*BRIEF*
Repeat, exactly as written, the lines of the records below from the first through the line with "Consider a slightly", but none past it.

Data excerpts:
=====
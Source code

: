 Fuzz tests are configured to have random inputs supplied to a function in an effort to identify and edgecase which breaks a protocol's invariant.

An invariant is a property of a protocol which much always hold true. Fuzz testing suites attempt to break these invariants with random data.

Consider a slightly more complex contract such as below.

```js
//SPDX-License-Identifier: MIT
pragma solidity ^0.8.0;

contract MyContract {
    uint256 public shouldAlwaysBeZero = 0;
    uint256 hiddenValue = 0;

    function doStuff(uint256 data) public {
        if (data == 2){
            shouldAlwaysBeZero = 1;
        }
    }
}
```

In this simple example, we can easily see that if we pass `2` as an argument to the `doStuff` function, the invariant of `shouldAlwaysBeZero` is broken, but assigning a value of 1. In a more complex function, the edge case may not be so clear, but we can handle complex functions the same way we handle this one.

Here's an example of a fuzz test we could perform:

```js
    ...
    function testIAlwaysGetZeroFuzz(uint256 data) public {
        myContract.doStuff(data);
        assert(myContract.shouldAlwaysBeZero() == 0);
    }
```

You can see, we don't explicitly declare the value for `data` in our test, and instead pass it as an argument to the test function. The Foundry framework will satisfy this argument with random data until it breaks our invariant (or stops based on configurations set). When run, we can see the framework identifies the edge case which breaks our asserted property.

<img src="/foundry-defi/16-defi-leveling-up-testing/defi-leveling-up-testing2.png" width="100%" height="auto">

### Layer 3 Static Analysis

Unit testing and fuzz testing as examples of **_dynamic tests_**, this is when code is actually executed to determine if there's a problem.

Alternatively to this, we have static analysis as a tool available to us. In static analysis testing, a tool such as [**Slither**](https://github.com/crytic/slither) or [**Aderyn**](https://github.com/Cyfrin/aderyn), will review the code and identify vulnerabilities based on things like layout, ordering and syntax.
=====
*ANSWER BOX*
Source code

: Fuzz tests are configured to have random inputs supplied to a function in an effort to identify and edgecase which breaks a protocol's invariant.

An invariant is a property of a protocol which much always hold true. Fuzz testing suites attempt to break these invariants with random data.

Consider a slightly more complex contract such as below.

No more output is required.